WORK TO COMPLETE =
Your answer consists of the lines in the data that contain "frac". Copy each of them.
RECORDS SHOWN Start Marker
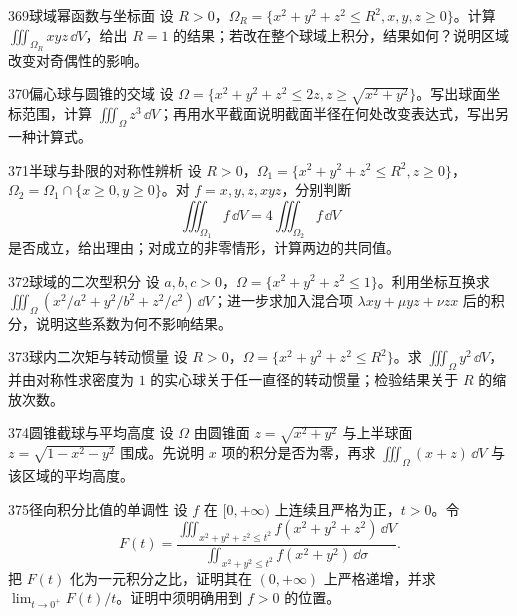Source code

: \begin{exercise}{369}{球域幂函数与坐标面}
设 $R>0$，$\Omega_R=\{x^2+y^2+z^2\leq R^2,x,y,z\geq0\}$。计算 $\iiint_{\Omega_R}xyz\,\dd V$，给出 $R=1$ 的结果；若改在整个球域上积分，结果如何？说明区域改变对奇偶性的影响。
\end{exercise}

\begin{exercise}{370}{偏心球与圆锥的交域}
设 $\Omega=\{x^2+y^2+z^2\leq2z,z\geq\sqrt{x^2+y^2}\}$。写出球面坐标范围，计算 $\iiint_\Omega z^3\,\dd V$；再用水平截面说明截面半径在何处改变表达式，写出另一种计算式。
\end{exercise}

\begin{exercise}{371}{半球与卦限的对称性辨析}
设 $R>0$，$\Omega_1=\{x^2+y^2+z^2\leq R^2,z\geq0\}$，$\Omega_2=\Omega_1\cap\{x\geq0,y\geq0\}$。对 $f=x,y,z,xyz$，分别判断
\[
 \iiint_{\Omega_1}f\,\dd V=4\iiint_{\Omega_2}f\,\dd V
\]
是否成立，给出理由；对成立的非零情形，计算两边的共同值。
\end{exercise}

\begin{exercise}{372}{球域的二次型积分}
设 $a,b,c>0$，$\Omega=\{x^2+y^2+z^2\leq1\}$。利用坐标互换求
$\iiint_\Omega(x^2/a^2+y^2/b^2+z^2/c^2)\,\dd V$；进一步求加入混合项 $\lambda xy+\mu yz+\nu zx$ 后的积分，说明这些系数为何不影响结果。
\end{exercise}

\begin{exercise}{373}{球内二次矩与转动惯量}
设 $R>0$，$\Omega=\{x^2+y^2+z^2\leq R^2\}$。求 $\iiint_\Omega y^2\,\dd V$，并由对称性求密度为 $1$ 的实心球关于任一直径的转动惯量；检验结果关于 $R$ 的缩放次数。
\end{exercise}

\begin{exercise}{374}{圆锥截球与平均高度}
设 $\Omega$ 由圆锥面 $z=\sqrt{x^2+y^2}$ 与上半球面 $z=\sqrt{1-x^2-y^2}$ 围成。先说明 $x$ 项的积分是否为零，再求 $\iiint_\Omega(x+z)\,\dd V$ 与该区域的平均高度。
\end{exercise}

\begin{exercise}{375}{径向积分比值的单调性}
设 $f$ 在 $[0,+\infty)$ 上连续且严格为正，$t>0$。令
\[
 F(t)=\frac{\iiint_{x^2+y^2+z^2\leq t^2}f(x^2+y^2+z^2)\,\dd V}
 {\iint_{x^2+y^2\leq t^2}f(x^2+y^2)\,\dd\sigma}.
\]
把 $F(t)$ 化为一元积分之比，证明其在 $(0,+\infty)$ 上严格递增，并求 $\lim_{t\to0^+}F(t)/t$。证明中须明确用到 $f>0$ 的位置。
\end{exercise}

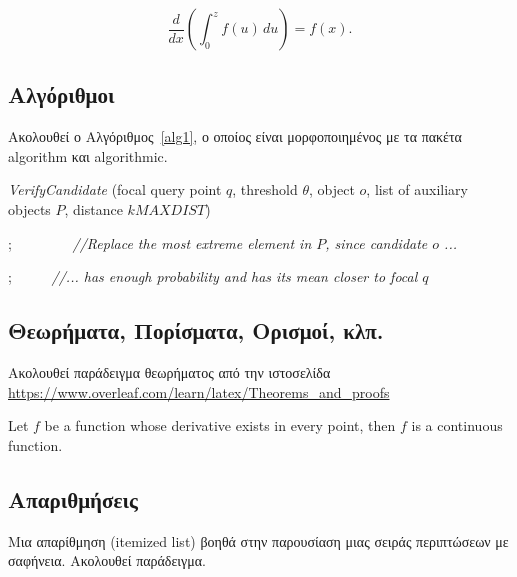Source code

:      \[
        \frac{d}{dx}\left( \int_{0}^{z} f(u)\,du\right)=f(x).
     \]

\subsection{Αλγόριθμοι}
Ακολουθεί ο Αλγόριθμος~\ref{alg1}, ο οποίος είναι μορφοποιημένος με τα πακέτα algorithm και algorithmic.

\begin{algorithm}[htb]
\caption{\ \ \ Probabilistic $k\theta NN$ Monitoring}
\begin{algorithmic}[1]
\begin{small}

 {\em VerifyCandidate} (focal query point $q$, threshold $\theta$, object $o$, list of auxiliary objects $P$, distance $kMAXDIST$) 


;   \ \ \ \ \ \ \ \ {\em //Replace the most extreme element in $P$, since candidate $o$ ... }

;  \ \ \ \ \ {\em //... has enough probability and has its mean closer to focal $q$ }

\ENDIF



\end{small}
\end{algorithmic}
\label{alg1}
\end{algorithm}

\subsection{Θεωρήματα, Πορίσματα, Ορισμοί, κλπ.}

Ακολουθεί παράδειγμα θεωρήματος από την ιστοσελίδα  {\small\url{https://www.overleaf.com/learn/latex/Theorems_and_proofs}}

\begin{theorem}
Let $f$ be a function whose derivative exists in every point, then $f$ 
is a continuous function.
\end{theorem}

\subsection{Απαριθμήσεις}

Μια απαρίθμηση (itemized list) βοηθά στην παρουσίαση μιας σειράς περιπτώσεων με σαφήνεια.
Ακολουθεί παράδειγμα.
RECORDS SHOWN End Marker
SOLUTION TO THE PROBLEM =
 F(t)=\frac{\iiint_{x^2+y^2+z^2\leq t^2}f(x^2+y^2+z^2)\,\dd V}
        \frac{d}{dx}\left( \int_{0}^{z} f(u)\,du\right)=f(x).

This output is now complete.